I would like to see all resources in a namespace.
Doing kubectl get all
will, despite of the name, not list things like services and ingresses.
If I know the the type I can explicitly ask for that particular type, but it seems there is also no command for listing all possible types. (Especially kubectl get
does for example not list custom types).
Any idea how to show all resources before for example deleting that namespace?
Based on this comment , the supported way to list all resources is to iterate through all the api versions listed by kubectl api-resources
:
kubectl api-resources enumerates the resource types available in your cluster.

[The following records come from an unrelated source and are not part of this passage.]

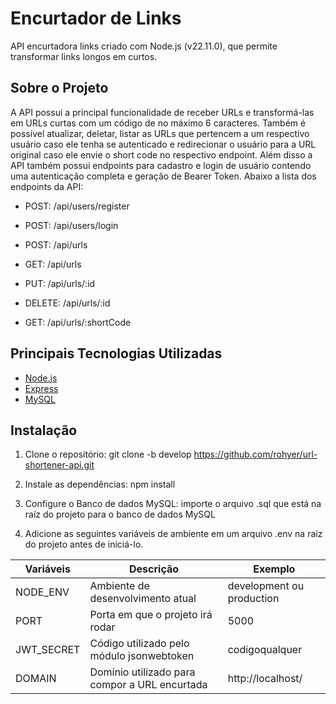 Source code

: # Encurtador de Links

API encurtadora links criado com Node.js (v22.11.0), que permite transformar links longos em curtos.

## Sobre o Projeto

A API possui a principal funcionalidade de receber URLs e transformá-las em URLs curtas com um código de no máximo 6 caracteres. Também é possível atualizar, deletar, listar as URLs que pertencem a um respectivo usuário caso ele tenha se autenticado e redirecionar o usuário para a URL original caso ele envie o short code no respectivo endpoint.
Além disso a API também possui endpoints para cadastro e login de usuário contendo uma autenticação completa e geração de Bearer Token.
Abaixo a lista dos endpoints da API:

- POST: /api/users/register
- POST: /api/users/login

- POST: /api/urls
- GET: /api/urls
- PUT: /api/urls/:id
- DELETE: /api/urls/:id
- GET: /api/urls/:shortCode

## Principais Tecnologias Utilizadas

- [Node.js](https://nodejs.org/)
- [Express](https://expressjs.com/)
- [MySQL](https://www.mysql.com/)

## Instalação

1. Clone o repositório: git clone -b develop https://github.com/rohyer/url-shortener-api.git

2. Instale as dependências: npm install

3. Configure o Banco de dados MySQL: importe o arquivo .sql que está na raíz do projeto para o banco de dados MySQL

4. Adicione as seguintes variáveis de ambiente em um arquivo .env na raíz do projeto antes de iniciá-lo.

| Variáveis  | Descrição                                     | Exemplo                   |
|------------|-----------------------------------------------|---------------------------|
| NODE_ENV   | Ambiente de desenvolvimento atual             | development ou production |
| PORT       | Porta em que o projeto irá rodar              | 5000                      |
| JWT_SECRET | Código utilizado pelo módulo jsonwebtoken     | codigoqualquer            |
| DOMAIN     | Domínio utilizado para compor a URL encurtada | http://localhost/         |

this means you can combine it with kubectl get to actually list every instance of every resource type in a namespace:
kubectl api-resources --verbs=list --namespaced -o name \
| xargs -n 1 kubectl get --show-kind --ignore-not-found -l <label>=<value> -n <namespace>
I ended up needing this same functionality due to failed Helm deployments that left remnants in a specific namespace. Here's a function you can put in your bash profile:
function kubectlgetall {
for i in $(kubectl api-resources --verbs=list --namespaced -o name | grep -v "events.events.k8s.io" | grep -v "events" | sort | uniq); do
echo "Resource:" $i
kubectl -n ${1} get --ignore-not-found ${i}
done
}
Usage: kubectlgetall <namespace>
Example: get all resources from the kafka
namespace:
kubectlgetall kafka
kubectl get all --all-namespaces
This seems to get most of the resources, prefixed with the type.
At least, it gets:
This doesn't get custom resources but does get services.
Else this does something similar:
for i in `kubectl api-resources | awk '{print $1}'` do ; kubectl get $i
Running v1.13
A Powershell implementation of rcorre's answer would look like
kubectl api-resources --verbs=list --namespaced -o name | `
%{ kubectl get $_ --show-kind --ignore-not-found -l <label>=<value> -n <namespace> }
All kubernetes objects are stored in etcd.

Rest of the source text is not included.